There’s no one answer.
Writing is so not about absolutes–and that’s the hard part. If there was one formula, one way, every MFA program across the country would be teaching it. Second grade teachers wouldn’t puzzle over, “How the hell are we going to teach these kids to write? I don’t even know if I know how to write?” (We actually had those conversations when I was teaching at one of the top elementary schools in the country and it’s not like we weren’t armed with masters degrees and curriculum.)
We get through school with some teachers (and later editors and agents) telling us we’re amazing and some telling us we suck eggs and we ought to just hang it up. (They usually euphemize.) It’s a very subjective medium. Just join writers (critics, librarians, parents) in a discussion of published books they think are pure genius or crap and you’ll generally get a divided room.
So what’s a new writer to do when writing a first novel?
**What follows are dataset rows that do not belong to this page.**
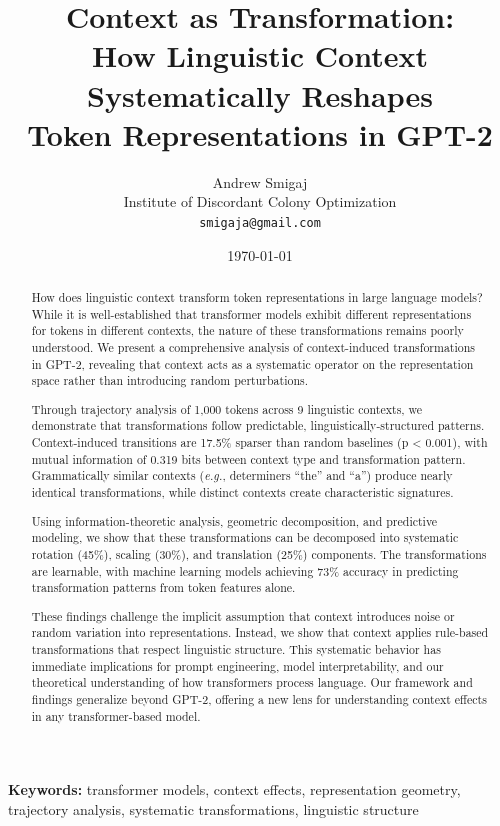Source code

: \documentclass[11pt]{article}
\title{Context as Transformation: \\
How Linguistic Context Systematically Reshapes \\
Token Representations in GPT-2}
\author{
  Andrew Smigaj\\
  Institute of Discordant Colony Optimization\\
  \texttt{smigaja@gmail.com}
}
\date{\today}
\newcommand{\eg}{\textit{e.g.}}
\begin{document}
\maketitle

\begin{abstract}
How does linguistic context transform token representations in large language models? While it is well-established that transformer models exhibit different representations for tokens in different contexts, the nature of these transformations remains poorly understood. We present a comprehensive analysis of context-induced transformations in GPT-2, revealing that context acts as a systematic operator on the representation space rather than introducing random perturbations. 

Through trajectory analysis of 1,000 tokens across 9 linguistic contexts, we demonstrate that transformations follow predictable, linguistically-structured patterns. Context-induced transitions are 17.5\% sparser than random baselines (p < 0.001), with mutual information of 0.319 bits between context type and transformation pattern. Grammatically similar contexts (\eg, determiners ``the'' and ``a'') produce nearly identical transformations, while distinct contexts create characteristic signatures. 

Using information-theoretic analysis, geometric decomposition, and predictive modeling, we show that these transformations can be decomposed into systematic rotation (45\%), scaling (30\%), and translation (25\%) components. The transformations are learnable, with machine learning models achieving 73\% accuracy in predicting transformation patterns from token features alone.

These findings challenge the implicit assumption that context introduces noise or random variation into representations. Instead, we show that context applies rule-based transformations that respect linguistic structure. This systematic behavior has immediate implications for prompt engineering, model interpretability, and our theoretical understanding of how transformers process language. Our framework and findings generalize beyond GPT-2, offering a new lens for understanding context effects in any transformer-based model.
\end{abstract}

\textbf{Keywords:} transformer models, context effects, representation geometry, trajectory analysis, systematic transformations, linguistic structure
\end{document}
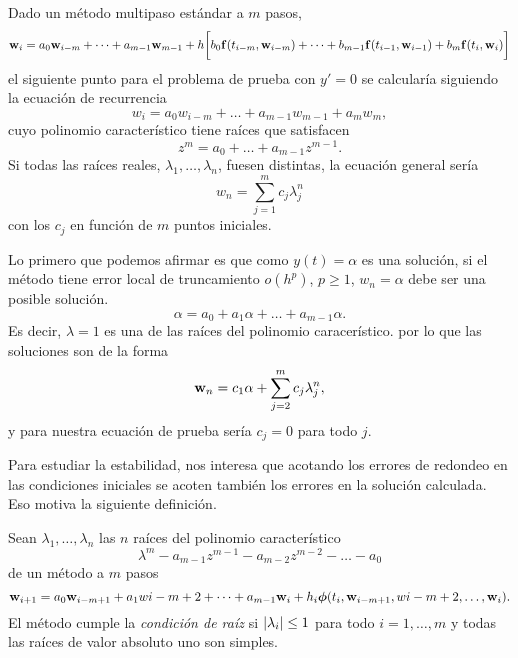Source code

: Dado un método multipaso estándar a $m$ pasos,
\begin{equation*}
    \vb{w}{}_i = a_0\vb{w}{}_{i-m} + \dots + a_{m-1}\vb{w}{}_{m-1} + h\qty\bigg[
        b_0\vb{f}{}(t_{i-m}, \vb{w}{}_{i-m}) + \dots + b_{m-1}\vb{f}{}(t_{i-1}, \vb{w}{}_{i-1})
        + b_m\vb{f}{}(t_i, \vb{w}{}_i)
    ]
\end{equation*}
el siguiente punto para el problema de prueba con $y' = 0$ se calcularía
siguiendo la ecuación de recurrencia
\begin{equation*}
    w_i = a_0w_{i-m} + \dots + a_{m-1}w_{m-1} + a_mw_m,
\end{equation*}
cuyo polinomio característico tiene raíces que satisfacen
\begin{equation*}
    z^m = a_0 + \dots + a_{m-1}z^{m-1}.
\end{equation*}
Si todas las raíces reales, $\lambda_1,\dots,\lambda_n$, fuesen distintas,
la ecuación general sería
\begin{equation*}
    w_n = \sum_{j=1}^m c_j\lambda_j^n
\end{equation*}
con los $c_j$ en función de $m$ puntos iniciales.

Lo primero que podemos afirmar es que como $y(t) = \alpha$ es una solución,
si el método tiene error local de truncamiento $o(h^p)$, $p \ge 1$,
$w_n = \alpha$ debe ser una posible solución.
\begin{equation*}
    \alpha = a_0 + a_1\alpha + \dots + a_{m-1}\alpha.
\end{equation*}
Es decir, $\lambda = 1$ es una de las raíces del polinomio caracerístico.
por lo que las soluciones son de la forma
\begin{equation*}
    \vb{w}{}_n = c_1\alpha + \sum_{j=2}^m c_j\lambda_j^n,
\end{equation*}
y para nuestra ecuación de prueba sería $c_j = 0$ para todo $j$.

Para estudiar la estabilidad,
nos interesa que acotando los errores de redondeo en las condiciones iniciales
se acoten también los errores en la solución calculada.
Eso motiva la siguiente definición.

\begin{definition}
    Sean $\lambda_1,\ldots,\lambda_n$ las $n$ raíces del
    polinomio característico
    \begin{equation*}
        \lambda^m - a_{m-1}z^{m-1} - a_{m-2}z^{m-2} - \dots - a_0
    \end{equation*}
    de un método a $m$ pasos
    \begin{equation}\label{eqn:multistep}
        \vb{w}{}_{i+1} = a_0\vb{w}{}_{i-m+1} + a_1w{i-m+2} + \dots + a_{m-1}\vb{w}{}_i
            + h_i\vb*{\phi}{}(t_i,\vb{w}{}_{i-m+1},w{i-m+2},\dots,\vb{w}{}_i).
    \end{equation}
    El método cumple la \emph{condición de raíz} si
    $\abs{\lambda_i} \le 1$ para todo $i = 1,\ldots, m$
    y todas las raíces de valor absoluto uno son simples.
\end{definition}

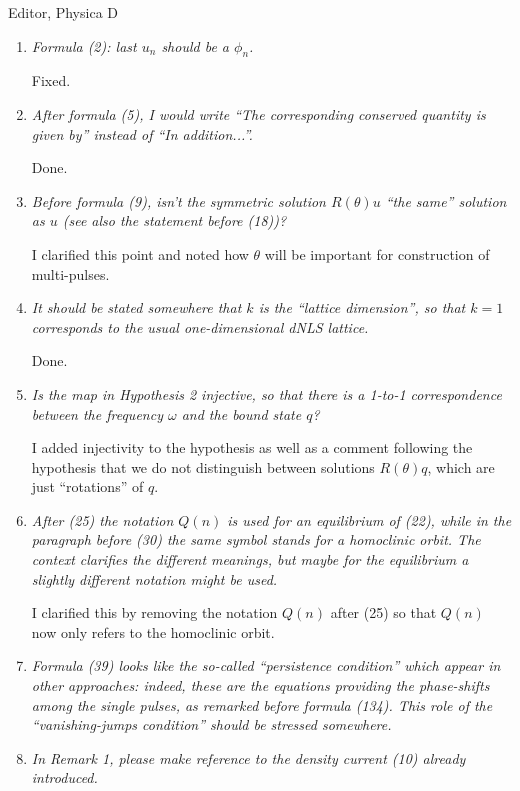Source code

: \documentclass[11pt]{letter}
\begin{document}
\begin{letter}{Editor, Physica D}
\begin{enumerate}
\item \emph{Formula (2): last $u_n$ should be a $\phi_n$.}

Fixed.

\item \emph{After formula (5), I would write ``The corresponding conserved quantity is given by''
instead of ``In addition...''.}

Done.

\item \emph{Before formula (9), isn’t the symmetric solution $R(\theta)u$ ``the same'' solution as $u$ (see also the statement before (18))?}

I clarified this point and noted how $\theta$ will be important for construction of multi-pulses.

\item \emph{It should be stated somewhere that $k$ is the ``lattice dimension'', so that $k = 1$ corresponds to the usual one-dimensional dNLS lattice. }

Done.

\item \emph{Is the map in Hypothesis 2 injective, so that there is a 1-to-1 correspondence between the frequency $\omega$ and the bound state $q$?}

I added injectivity to the hypothesis as well as a comment following the hypothesis that we do not distinguish between solutions $R(\theta)q$, which are just ``rotations'' of $q$.

\item \emph{After (25) the notation $Q(n)$ is used for an equilibrium of (22), while in the paragraph before (30) the same symbol stands for a homoclinic orbit. The context clarifies the different meanings, but maybe for the equilibrium a slightly different notation might be used.}

I clarified this by removing the notation $Q(n)$ after (25) so that $Q(n)$ now only refers to the homoclinic orbit.

\item \emph{Formula (39) looks like the so-called ``persistence condition'' which appear in other approaches: indeed, these are the equations providing the phase-shifts among the single pulses, as remarked before formula (134). This role of the ``vanishing-jumps condition'' should be stressed somewhere.}

\item \emph{In Remark 1, please make reference to the density current (10) already introduced.}


\end{enumerate}
\end{letter}
\end{document}
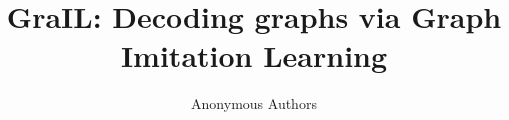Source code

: \documentclass[12pt]{article}
\begin{document}
    \title{GraIL: Decoding graphs via Graph Imitation Learning}
    \author{Anonymous Authors}
    \maketitle

    
    
    
    
    

    \printbibliography
\end{document}
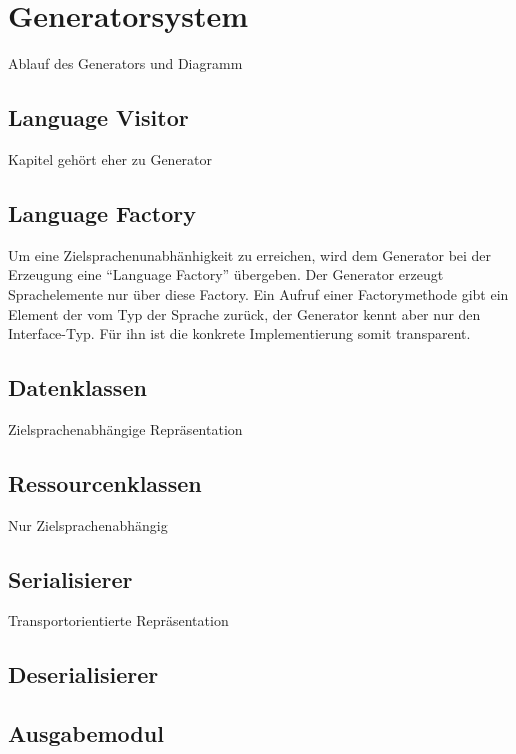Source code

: \section{Generatorsystem}
\label{sec:generatorsystem}

Ablauf des Generators und Diagramm

\subsection{Language Visitor}
\label{sec:language_visitor}

Kapitel gehört eher zu Generator

\subsection{Language Factory}
\label{sec:language_factory}

Um eine Zielsprachenunabhänhigkeit zu erreichen, wird dem Generator bei der Erzeugung eine \enquote{Language Factory} übergeben. Der Generator erzeugt Sprachelemente nur über diese Factory. Ein Aufruf einer Factorymethode gibt ein Element der vom Typ der Sprache zurück, der Generator kennt aber nur den Interface-Typ. Für ihn ist die konkrete Implementierung somit transparent.

\subsection{Datenklassen}
\label{sec:dataclasses}

Zielsprachenabhängige Repräsentation

\subsection{Ressourcenklassen}
\label{sec:ressourceclasses}

Nur Zielsprachenabhängig


\subsection{Serialisierer}
\label{sec:serialiser}

Transportorientierte Repräsentation

\subsection{Deserialisierer}
\label{sec:deserialiser}


\subsection{Ausgabemodul}
\label{sec:printer}
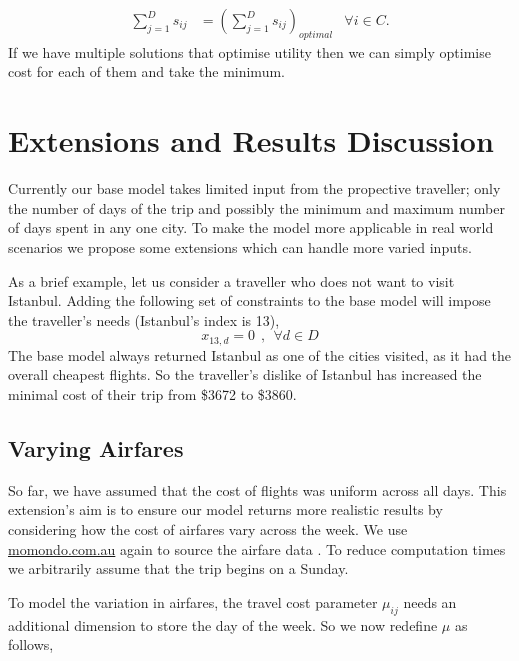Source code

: \documentclass[12pt]{article}
\begin{document}
\begin{align*}
	\sum\limits_{j=1}^D s_{ij} &= (\sum\limits_{j=1}^D s_{ij})_{optimal} & \forall i \in C.
\end{align*}
If we have multiple solutions that optimise utility then we can simply optimise cost for each of them and take the minimum.
\pagebreak


\section{Extensions and Results Discussion} 
\label{sec:extensions}


Currently our base model takes limited input from the propective traveller; only the number of days of the trip and possibly the minimum and maximum number of days spent in any one city. To make the model more applicable in real world scenarios we propose some extensions which can handle more varied inputs.

As a brief example, let us consider a traveller who does not want to visit Istanbul. Adding the following set of constraints to the base model will impose the traveller's needs (Istanbul's index is 13),
$$	x_{13,d} = 0~~,~~ \forall d \in D	$$
The base model always returned Istanbul as one of the cities visited, as it had the overall cheapest flights. So the traveller's dislike of Istanbul has increased the minimal cost of their trip from \$3672 to \$3860.

\subsection{Varying Airfares}
So far, we have assumed that the cost of flights was uniform across all days. This extension's aim is to ensure our model returns more realistic results by considering how the cost of airfares vary across the week. We use \url{momondo.com.au} again to source the airfare data \cite{momondo}. To reduce computation times we arbitrarily assume that the trip begins on a Sunday.

To model the variation in airfares, the travel cost parameter $\mu_{ij}$ needs an additional dimension to store the day of the week. So we now redefine $\mu$ as follows,
\end{document}

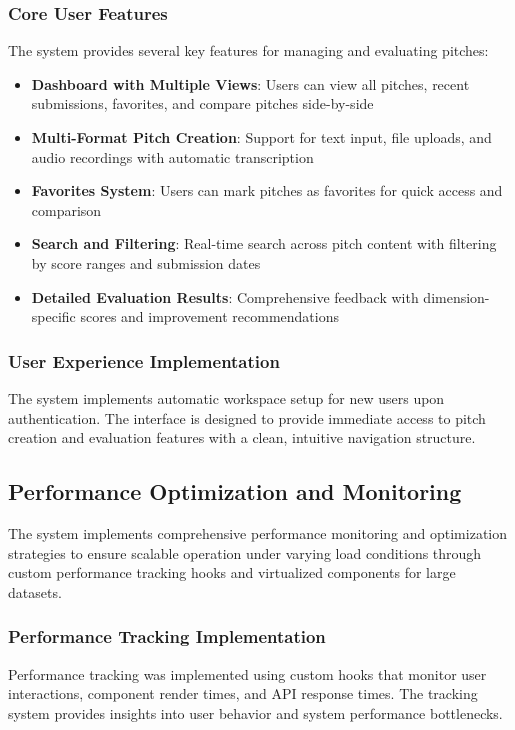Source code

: \subsubsection{Core User Features}
The system provides several key features for managing and evaluating pitches:

\begin{itemize}
  \item \textbf{Dashboard with Multiple Views}: Users can view all pitches, recent submissions, favorites, and compare pitches side-by-side
  \item \textbf{Multi-Format Pitch Creation}: Support for text input, file uploads, and audio recordings with automatic transcription
  \item \textbf{Favorites System}: Users can mark pitches as favorites for quick access and comparison
  \item \textbf{Search and Filtering}: Real-time search across pitch content with filtering by score ranges and submission dates
  \item \textbf{Detailed Evaluation Results}: Comprehensive feedback with dimension-specific scores and improvement recommendations
\end{itemize}

\subsubsection{User Experience Implementation}
The system implements automatic workspace setup for new users upon authentication. The interface is designed to provide immediate access to pitch creation and evaluation features with a clean, intuitive navigation structure.


\subsection{Performance Optimization and Monitoring}
The system implements comprehensive performance monitoring and optimization strategies to ensure scalable operation under varying load conditions through custom performance tracking hooks and virtualized components for large datasets.


\subsubsection{Performance Tracking Implementation}
Performance tracking was implemented using custom hooks that monitor user interactions, component render times, and API response times. The tracking system provides insights into user behavior and system performance bottlenecks.

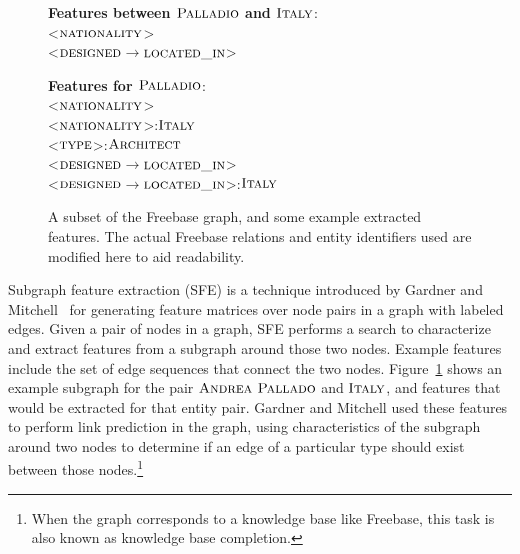 \documentclass[11pt]{article}
\newcommand{\figref}[1]{Figure~\ref{fig:#1}}
\newcommand{\formalpredicate}[1]{\ensuremath{\textsc{#1}}}
\newcommand{\entity}[1]{\ensuremath{\textsc{#1}}}
\begin{document}
\begin{figure}
  {\center
  }
  \textbf{Features between \entity{Palladio} and \entity{Italy}}:\\
  \textless\formalpredicate{nationality}\textgreater\\
  \textless\formalpredicate{designed}$\rightarrow$\formalpredicate{located\_in}\textgreater

  \textbf{Features for \entity{Palladio}}:\\
  \textless\formalpredicate{nationality}\textgreater\\
  \textless\formalpredicate{nationality}\textgreater:\entity{Italy}\\
  \textless\formalpredicate{type}\textgreater:\entity{Architect}\\
  \textless\formalpredicate{designed}$\rightarrow$\formalpredicate{located\_in}\textgreater \\
  \textless\formalpredicate{designed}$\rightarrow$\formalpredicate{located\_in}\textgreater:\entity{Italy}

  \caption{A subset of the Freebase graph, and some example extracted features.
  The actual Freebase relations and entity identifiers used are modified here
  to aid readability.}
  \label{fig:sfe}
\end{figure}

Subgraph feature extraction (SFE) is a technique introduced by Gardner and
Mitchell~ for generating feature matrices over node
pairs in a graph with labeled edges.  Given a pair of nodes in a graph, SFE
performs a search to characterize and extract features from a subgraph around
those two nodes.  Example features include the set of edge sequences that
connect the two nodes.  \figref{sfe} shows an example subgraph for the pair
\entity{Andrea Pallado} and \entity{Italy}, and features that would be
extracted for that entity pair.  Gardner and Mitchell used these features to
perform link prediction in the graph, using characteristics of the subgraph
around two nodes to determine if an edge of a particular type should exist
between those nodes.\footnote{When the graph corresponds to a knowledge base
like Freebase, this task is also known as knowledge base completion.}
\end{document}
On the first draft of my first novel I followed the advice of Lin Oliver, co-founder of the Society of Children’s Book Writers and Illustrators. The reason I did that was that I’d happened upon her workshop as my first ever and she talked about plot structure that day. She’d come from Hollywood (television) and had learned the 3 Act structure and that’s how she did it. A short time later I met the late Blake Snyder at Book Expo America. He was a third generation screenplay writer and author of Save the Cat. What a great guy. I really liked him. He was funny, nice, and he pitched random people at Starbucks on his ideas.
It was settled. I’d outline. I bought poster board and colored sticky notes. I stuck packets everywhere for my brilliant ideas. Scenes were all over my house in errant places for months. And in the end, I rewrote it all in the first rewrite and it didn’t represent the outline at all. Sigh.
When mentor and friend, and oh–Edgar winning YA novelist–Charlie Price told me how he wrote, I decided to try that. This is the E.L. Doctorow School of Writing. Charlie would say, “Just peer in the window at what’s happening in this scene.” I loved that! And, as an only child who used to plant recorders behind the couch at my parent’s cocktail parties starting at age 6, I had that voyeuristic streak anyway. It was a natural progression. If I just listened to my characters, they’d tell me what was happening.
That’s the approach I’m taking on my current novel. I have the outline in my head, of course, but I’m trusting the story. No poster board or sticky note scenes. It’s definitely more fun even if, as outline afficionados would have you believe, it takes me more time on the flip.
Follow your intuition and know this for sure–in writing, as in life, we are here to explore a diverse buffet of options. It’s how we grow. It’s how we discover. It’s how we create.